そんなことを考えてたら、七号館の前に着いた。ハーッとわざとらしく息を吐いても、まだ白い息は出ないけど、もう外で空を見るには寒い季節になってきた。それでも彼は屋上にいるんだろうけど。
七号館は特殊な形をしている。三階建ての建物なんだけど屋上へ上がる階段は緩やかな坂になっていて、足元には芝生が植えてある。側面は全てガラス張りで、中の明かりが綺麗に外に漏れて、まるで建物自体が発光しているように見える。屋上にはエレベーターでも行けるけれど、私はあえて階段を使う。段々と空が広がっていくのが好きだったから。
屋上に上がるといつもの芝生に彼が座っていた。
「やっほ」
「お疲れ」
彼。名前は知らない。彼も私の名前を知らない。それでも案外会話は成立したりする。彼とはこの場所以外で会ったことは一度もなくて、学科もサークルも分からない。お互いによくこの場所に来ていることがきっかけで半年くらい前から話すようになったっていう、ちょっと不思議な関係。

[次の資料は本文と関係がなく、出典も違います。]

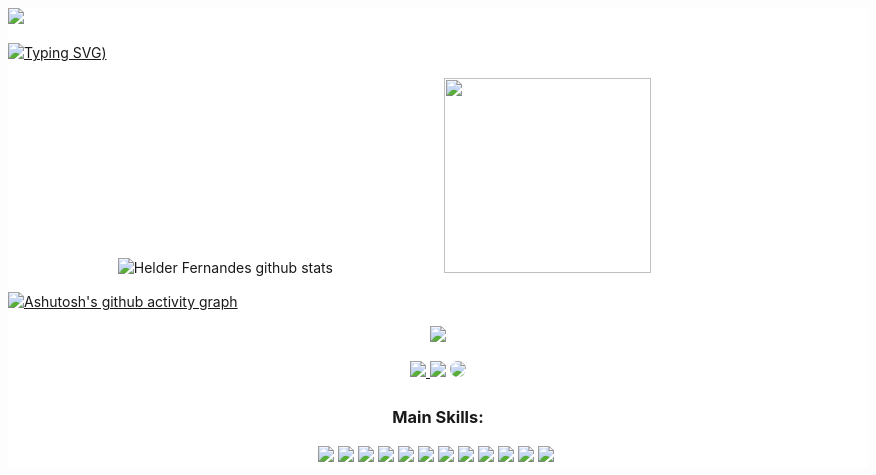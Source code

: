 <img width=100% src="https://capsule-render.vercel.app/api?type=waving&color=6495ED&height=120&section=header" />


[![Typing SVG](https://readme-typing-svg.demolab.com?font=Noto+Sans&weight=600&size=35&duration=4000&pause=1000&color=00FFFF&center=true&vCenter=true&width=435&lines=Hello!+My+name+is;Helder+Fernandes;I'm+from+Brazil;I'm+Data+Analyst;Be+wellcome+%3A))](https://git.io/typing-svg)

<div align="center">
    <img width="49%" height="195px" src="https://github-readme-stats.vercel.app/api?username=hellder1&show_icons=true&count_private=true&hide_border=true&title_color=00FFFF&icon_color=00FFFF&text_color=ADD8E6&bg_color=0d1117" alt="Helder Fernandes github stats"/>
 <img width="49%" height="195px" src="https://github-readme-stats.vercel.app/api/top-langs/?username=hellder1&layout=compact&hide_border=true&title_color=00FFFF&text_color=00FFFF&bg_color=0d1117"/>
</div>

[![Ashutosh's github activity graph](https://github-readme-activity-graph.vercel.app/graph?username=hellder1&bg_color=0d1117&color=00FFFF&line=244beb&point=00FFFF&area=true&hide_border=true)](https://github.com/ashutosh00710/github-readme-activity-graph)

<p align="center">
    <img src="https://github-profile-trophy.vercel.app/?username=hellder1&theme=dracula&row=2&no-bg=true&column=3&margin-w=15&margin-h=15"/>

<div align="center"> 
<a href="https://instagram.com/hdr.fernandes" target="_blank"><img src="https://img.shields.io/badge/-Instagram-%23E4405F?style=for-the-badge&logo=instagram&logoColor=white"</a>
<a href = "mailto:helderfernandes00@gmail.com"> <img src="https://img.shields.io/badge/-Gmail-%23333?style=for-the-badge&logo=gmail&logoColor=white" target="_blank"></a>
<a href="https://www.linkedin.com/in/helder-fernandes-data/" target="_blank"><img src="https://img.shields.io/badge/-LinkedIn-%230077B5?style=for-the-badge&logo=linkedin&logoColor=white" style="border-radius: 30px" target="_blank"></a> 

### Main Skills:
<img src="https://img.shields.io/badge/Python-FFD43B?style=for-the-badge&logo=python&logoColor=blue">
<img src="https://img.shields.io/badge/Plotly-239120?style=for-the-badge&logo=plotly&logoColor=white">
<img src="https://img.shields.io/badge/Pandas-2C2D72?style=for-the-badge&logo=pandas&logoColor=white">
<img src="https://img.shields.io/badge/Numpy-777BB4?style=for-the-badge&logo=numpy&logoColor=white">
<img src="https://img.shields.io/badge/Jupyter-F37626.svg?&style=for-the-badge&logo=Jupyter&logoColor=white">
<img src="https://img.shields.io/badge/VSCode-0078D4?style=for-the-badge&logo=visual%20studio%20code&logoColor=white">
<img src="https://img.shields.io/badge/Colab-F9AB00?style=for-the-badge&logo=googlecolab&color=525252">
<img src="https://img.shields.io/badge/PostgreSQL-316192?style=for-the-badge&logo=postgresql&logoColor=white">
<img src="https://img.shields.io/badge/Microsoft%20SQL%20Server-CC2927?style=for-the-badge&logo=microsoft%20sql%20server&logoColor=white">
<img src="https://img.shields.io/badge/Google%20Analytics-E37400?style=for-the-badge&logo=google%20analytics&logoColor=white">
<img src="https://img.shields.io/badge/Tableau-E97627?style=for-the-badge&logo=Tableau&logoColor=white">
<img src="https://img.shields.io/badge/PowerBI-F2C811?style=for-the-badge&logo=Power%20BI&logoColor=white">
<img src="">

私たちはここでいろんな話をする。彼は本を読むからいろんな言葉を知っていて、いろんな言葉を私に伝えてくる。
「もう五限終わりだと夕焼け見えないね」
「そうだね。俺はちょっと早く来てたから、ギリギリ見えたかな」
「絵筆を洗ったような?」
「今日は違うかな。毎日絵を描くほど、神様も暇じゃないよ」
そう言って彼は笑った。彼は笑う時、口元に指を添える癖があって、それが何だか上品な感じがして私は好きだった。
「たくさん言葉を知ってるとさ、見えてる景色もカラフルなんだろね」
「それは俺のこと?」
「そう」
「羨ましい?」
「ちょっと」
「でも君見てる景色だっていろんな食べ物に見えて美味しそうじゃん。それも充分魅力的だよ」
私は彼がからかってるのかと思って彼の方を向いたのだけど、彼は至って真面目な顔で言っていた。確かに私はよく景色を食べ物に例える。オレンジソーダ味もその一つ。でもそういうのってなんか子供っぽいし、絶対、彼の表現の方がカッコいい。
って言ったら彼は、
「そんなことないと思うけどなあ。俺は食にあまり興味がないから、君みたいな物の見方は新鮮だし、面白い」
「そうかなあ……」
彼がそんなことを言うのは意外だった。正直私は彼にちょっと憧れてるところがあって、だから本も読んでみよっかなって挑戦したこともあるんだけど、少し頁をめくっただけで頭をガーン!って殴られたみたいに一瞬で寝てしまった。